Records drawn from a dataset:
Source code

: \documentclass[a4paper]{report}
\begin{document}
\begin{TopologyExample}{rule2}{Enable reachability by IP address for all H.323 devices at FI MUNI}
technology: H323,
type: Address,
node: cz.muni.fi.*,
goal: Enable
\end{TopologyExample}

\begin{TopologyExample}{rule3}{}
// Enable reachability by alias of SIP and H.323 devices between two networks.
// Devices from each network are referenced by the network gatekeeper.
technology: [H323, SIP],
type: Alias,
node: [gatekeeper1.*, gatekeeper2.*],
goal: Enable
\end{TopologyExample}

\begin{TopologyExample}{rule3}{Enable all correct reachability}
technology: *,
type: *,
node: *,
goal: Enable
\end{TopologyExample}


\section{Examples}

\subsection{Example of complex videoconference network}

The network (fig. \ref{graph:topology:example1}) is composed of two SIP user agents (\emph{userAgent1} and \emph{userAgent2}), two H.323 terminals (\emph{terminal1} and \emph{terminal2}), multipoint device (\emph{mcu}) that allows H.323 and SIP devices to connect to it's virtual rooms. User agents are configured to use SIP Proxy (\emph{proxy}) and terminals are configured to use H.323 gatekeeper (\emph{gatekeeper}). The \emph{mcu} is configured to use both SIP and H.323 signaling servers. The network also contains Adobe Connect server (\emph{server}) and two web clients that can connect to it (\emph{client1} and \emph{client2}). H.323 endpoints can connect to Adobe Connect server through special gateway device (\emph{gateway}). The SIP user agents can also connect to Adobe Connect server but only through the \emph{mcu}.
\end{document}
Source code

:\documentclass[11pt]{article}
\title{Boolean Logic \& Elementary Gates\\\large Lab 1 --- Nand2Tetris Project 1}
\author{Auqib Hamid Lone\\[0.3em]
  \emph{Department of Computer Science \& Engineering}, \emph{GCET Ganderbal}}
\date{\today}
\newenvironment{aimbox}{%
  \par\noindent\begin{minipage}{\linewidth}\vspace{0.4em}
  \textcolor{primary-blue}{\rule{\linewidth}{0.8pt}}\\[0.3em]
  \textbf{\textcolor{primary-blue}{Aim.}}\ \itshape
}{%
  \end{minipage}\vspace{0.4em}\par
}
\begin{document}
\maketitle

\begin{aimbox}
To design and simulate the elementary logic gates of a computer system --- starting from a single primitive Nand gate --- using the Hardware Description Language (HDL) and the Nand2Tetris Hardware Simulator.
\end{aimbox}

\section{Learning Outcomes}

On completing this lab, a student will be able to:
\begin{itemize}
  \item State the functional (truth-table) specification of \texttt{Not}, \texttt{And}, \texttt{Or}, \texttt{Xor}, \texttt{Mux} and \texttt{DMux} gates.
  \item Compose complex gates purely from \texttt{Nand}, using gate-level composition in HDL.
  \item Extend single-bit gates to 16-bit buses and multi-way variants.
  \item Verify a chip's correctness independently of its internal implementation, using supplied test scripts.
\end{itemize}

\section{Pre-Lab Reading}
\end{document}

◆ EXERCISE DETAILS:
Using the records above, repeat exactly the lines from the first one through the line with "of complex videoconference".

◆ ANSWER SPACE:
Source code

: \documentclass[a4paper]{report}
\begin{document}
\begin{TopologyExample}{rule2}{Enable reachability by IP address for all H.323 devices at FI MUNI}
technology: H323,
type: Address,
node: cz.muni.fi.*,
goal: Enable
\end{TopologyExample}

\begin{TopologyExample}{rule3}{}
// Enable reachability by alias of SIP and H.323 devices between two networks.
// Devices from each network are referenced by the network gatekeeper.
technology: [H323, SIP],
type: Alias,
node: [gatekeeper1.*, gatekeeper2.*],
goal: Enable
\end{TopologyExample}

\begin{TopologyExample}{rule3}{Enable all correct reachability}
technology: *,
type: *,
node: *,
goal: Enable
\end{TopologyExample}


\section{Examples}

\subsection{Example of complex videoconference network}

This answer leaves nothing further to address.